*** Material to process ***
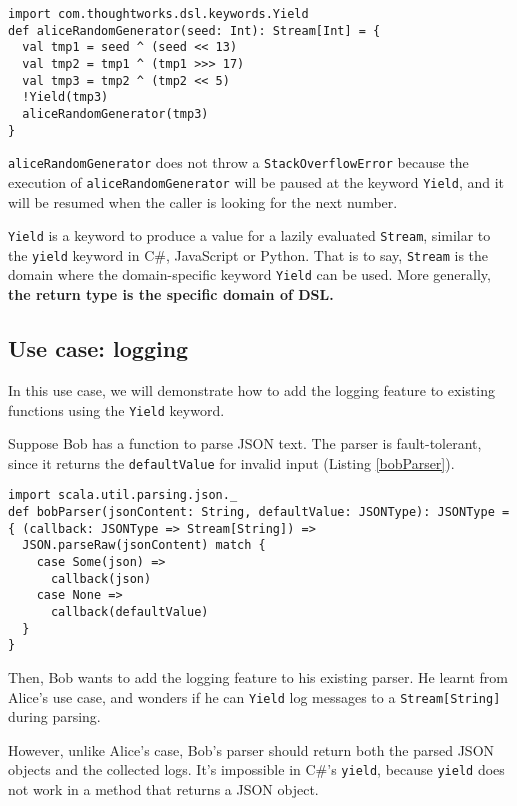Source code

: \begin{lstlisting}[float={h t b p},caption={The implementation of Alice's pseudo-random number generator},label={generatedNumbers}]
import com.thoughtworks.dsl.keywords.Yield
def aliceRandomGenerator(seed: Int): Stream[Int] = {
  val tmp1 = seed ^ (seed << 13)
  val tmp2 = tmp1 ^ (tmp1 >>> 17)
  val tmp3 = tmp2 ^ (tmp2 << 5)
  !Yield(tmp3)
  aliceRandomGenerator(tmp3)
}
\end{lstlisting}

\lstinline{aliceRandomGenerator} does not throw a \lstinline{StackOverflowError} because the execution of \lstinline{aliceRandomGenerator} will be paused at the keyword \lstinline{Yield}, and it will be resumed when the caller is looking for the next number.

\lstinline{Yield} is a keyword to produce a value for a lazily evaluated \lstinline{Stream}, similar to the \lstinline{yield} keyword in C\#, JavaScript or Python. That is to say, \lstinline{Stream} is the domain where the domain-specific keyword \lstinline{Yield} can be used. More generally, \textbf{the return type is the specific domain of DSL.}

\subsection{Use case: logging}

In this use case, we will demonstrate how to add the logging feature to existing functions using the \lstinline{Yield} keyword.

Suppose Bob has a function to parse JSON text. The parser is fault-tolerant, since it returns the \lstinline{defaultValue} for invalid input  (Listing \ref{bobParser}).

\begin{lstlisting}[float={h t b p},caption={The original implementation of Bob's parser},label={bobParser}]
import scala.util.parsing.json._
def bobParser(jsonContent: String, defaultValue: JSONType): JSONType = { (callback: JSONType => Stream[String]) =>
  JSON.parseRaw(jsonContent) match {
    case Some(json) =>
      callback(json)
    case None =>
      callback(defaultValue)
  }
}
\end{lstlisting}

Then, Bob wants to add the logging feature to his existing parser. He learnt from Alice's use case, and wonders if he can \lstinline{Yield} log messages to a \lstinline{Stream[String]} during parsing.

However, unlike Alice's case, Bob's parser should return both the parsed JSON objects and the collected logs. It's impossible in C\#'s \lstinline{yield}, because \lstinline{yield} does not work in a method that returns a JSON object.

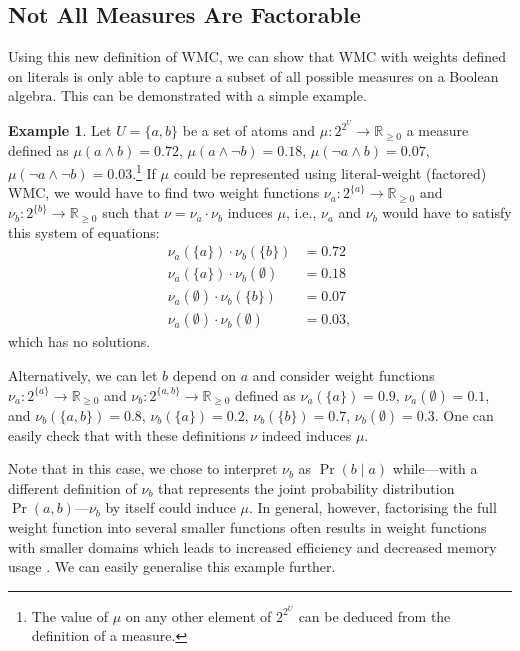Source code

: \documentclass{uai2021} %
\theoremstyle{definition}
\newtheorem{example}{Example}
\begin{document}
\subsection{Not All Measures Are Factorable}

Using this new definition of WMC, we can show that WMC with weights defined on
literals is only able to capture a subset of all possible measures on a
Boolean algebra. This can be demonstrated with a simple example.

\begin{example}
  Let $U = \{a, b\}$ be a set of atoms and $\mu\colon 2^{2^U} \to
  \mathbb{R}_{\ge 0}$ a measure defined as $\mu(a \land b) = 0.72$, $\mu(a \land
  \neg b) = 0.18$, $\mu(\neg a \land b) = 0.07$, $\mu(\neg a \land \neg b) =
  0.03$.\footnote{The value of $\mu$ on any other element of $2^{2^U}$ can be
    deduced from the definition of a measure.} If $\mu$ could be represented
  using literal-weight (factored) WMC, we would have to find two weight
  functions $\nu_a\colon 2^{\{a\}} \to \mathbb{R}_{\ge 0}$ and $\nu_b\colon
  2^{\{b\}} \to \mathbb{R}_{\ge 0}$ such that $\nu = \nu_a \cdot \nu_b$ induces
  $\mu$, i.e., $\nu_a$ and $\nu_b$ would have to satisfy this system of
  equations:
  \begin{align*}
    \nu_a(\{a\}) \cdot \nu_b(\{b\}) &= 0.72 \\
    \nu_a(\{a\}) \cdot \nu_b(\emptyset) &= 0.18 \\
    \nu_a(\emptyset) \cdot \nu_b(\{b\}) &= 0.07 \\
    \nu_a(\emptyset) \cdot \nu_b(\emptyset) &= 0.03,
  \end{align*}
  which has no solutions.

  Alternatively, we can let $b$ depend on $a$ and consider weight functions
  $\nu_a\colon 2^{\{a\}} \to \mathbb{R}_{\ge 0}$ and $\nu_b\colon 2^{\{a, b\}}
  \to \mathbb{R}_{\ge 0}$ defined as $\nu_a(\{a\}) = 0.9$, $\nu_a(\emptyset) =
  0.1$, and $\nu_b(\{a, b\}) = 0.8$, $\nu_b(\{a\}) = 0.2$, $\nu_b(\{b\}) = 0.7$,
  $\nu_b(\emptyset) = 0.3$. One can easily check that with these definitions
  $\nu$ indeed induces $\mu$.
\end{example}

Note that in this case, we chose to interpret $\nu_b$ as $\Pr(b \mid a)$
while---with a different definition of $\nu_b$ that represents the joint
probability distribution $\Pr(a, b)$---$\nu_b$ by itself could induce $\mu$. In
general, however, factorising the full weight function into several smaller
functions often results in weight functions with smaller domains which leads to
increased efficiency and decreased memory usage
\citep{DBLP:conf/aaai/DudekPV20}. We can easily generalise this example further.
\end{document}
*** End of Material to process ***
- Work instructions: Word for word, restate all of the material above except its pictures.

- Answer to the exercise:
Source code

: \begin{lstlisting}[float={h t b p},caption={The implementation of Alice's pseudo-random number generator},label={generatedNumbers}]
import com.thoughtworks.dsl.keywords.Yield
def aliceRandomGenerator(seed: Int): Stream[Int] = {
  val tmp1 = seed ^ (seed << 13)
  val tmp2 = tmp1 ^ (tmp1 >>> 17)
  val tmp3 = tmp2 ^ (tmp2 << 5)
  !Yield(tmp3)
  aliceRandomGenerator(tmp3)
}
\end{lstlisting}

\lstinline{aliceRandomGenerator} does not throw a \lstinline{StackOverflowError} because the execution of \lstinline{aliceRandomGenerator} will be paused at the keyword \lstinline{Yield}, and it will be resumed when the caller is looking for the next number.

\lstinline{Yield} is a keyword to produce a value for a lazily evaluated \lstinline{Stream}, similar to the \lstinline{yield} keyword in C\#, JavaScript or Python. That is to say, \lstinline{Stream} is the domain where the domain-specific keyword \lstinline{Yield} can be used. More generally, \textbf{the return type is the specific domain of DSL.}

\subsection{Use case: logging}

In this use case, we will demonstrate how to add the logging feature to existing functions using the \lstinline{Yield} keyword.

Suppose Bob has a function to parse JSON text. The parser is fault-tolerant, since it returns the \lstinline{defaultValue} for invalid input  (Listing \ref{bobParser}).

\begin{lstlisting}[float={h t b p},caption={The original implementation of Bob's parser},label={bobParser}]
import scala.util.parsing.json._
def bobParser(jsonContent: String, defaultValue: JSONType): JSONType = { (callback: JSONType => Stream[String]) =>
  JSON.parseRaw(jsonContent) match {
    case Some(json) =>
      callback(json)
    case None =>
      callback(defaultValue)
  }
}
\end{lstlisting}

Then, Bob wants to add the logging feature to his existing parser. He learnt from Alice's use case, and wonders if he can \lstinline{Yield} log messages to a \lstinline{Stream[String]} during parsing.

However, unlike Alice's case, Bob's parser should return both the parsed JSON objects and the collected logs. It's impossible in C\#'s \lstinline{yield}, because \lstinline{yield} does not work in a method that returns a JSON object.

Source code

: \documentclass{uai2021} %
\theoremstyle{definition}
\newtheorem{example}{Example}
\begin{document}
\subsection{Not All Measures Are Factorable}

Using this new definition of WMC, we can show that WMC with weights defined on
literals is only able to capture a subset of all possible measures on a
Boolean algebra. This can be demonstrated with a simple example.

\begin{example}
  Let $U = \{a, b\}$ be a set of atoms and $\mu\colon 2^{2^U} \to
  \mathbb{R}_{\ge 0}$ a measure defined as $\mu(a \land b) = 0.72$, $\mu(a \land
  \neg b) = 0.18$, $\mu(\neg a \land b) = 0.07$, $\mu(\neg a \land \neg b) =
  0.03$.\footnote{The value of $\mu$ on any other element of $2^{2^U}$ can be
    deduced from the definition of a measure.} If $\mu$ could be represented
  using literal-weight (factored) WMC, we would have to find two weight
  functions $\nu_a\colon 2^{\{a\}} \to \mathbb{R}_{\ge 0}$ and $\nu_b\colon
  2^{\{b\}} \to \mathbb{R}_{\ge 0}$ such that $\nu = \nu_a \cdot \nu_b$ induces
  $\mu$, i.e., $\nu_a$ and $\nu_b$ would have to satisfy this system of
  equations:
  \begin{align*}
    \nu_a(\{a\}) \cdot \nu_b(\{b\}) &= 0.72 \\
    \nu_a(\{a\}) \cdot \nu_b(\emptyset) &= 0.18 \\
    \nu_a(\emptyset) \cdot \nu_b(\{b\}) &= 0.07 \\
    \nu_a(\emptyset) \cdot \nu_b(\emptyset) &= 0.03,
  \end{align*}
  which has no solutions.

  Alternatively, we can let $b$ depend on $a$ and consider weight functions
  $\nu_a\colon 2^{\{a\}} \to \mathbb{R}_{\ge 0}$ and $\nu_b\colon 2^{\{a, b\}}
  \to \mathbb{R}_{\ge 0}$ defined as $\nu_a(\{a\}) = 0.9$, $\nu_a(\emptyset) =
  0.1$, and $\nu_b(\{a, b\}) = 0.8$, $\nu_b(\{a\}) = 0.2$, $\nu_b(\{b\}) = 0.7$,
  $\nu_b(\emptyset) = 0.3$. One can easily check that with these definitions
  $\nu$ indeed induces $\mu$.
\end{example}

Note that in this case, we chose to interpret $\nu_b$ as $\Pr(b \mid a)$
while---with a different definition of $\nu_b$ that represents the joint
probability distribution $\Pr(a, b)$---$\nu_b$ by itself could induce $\mu$. In
general, however, factorising the full weight function into several smaller
functions often results in weight functions with smaller domains which leads to
increased efficiency and decreased memory usage
\citep{DBLP:conf/aaai/DudekPV20}. We can easily generalise this example further.
\end{document}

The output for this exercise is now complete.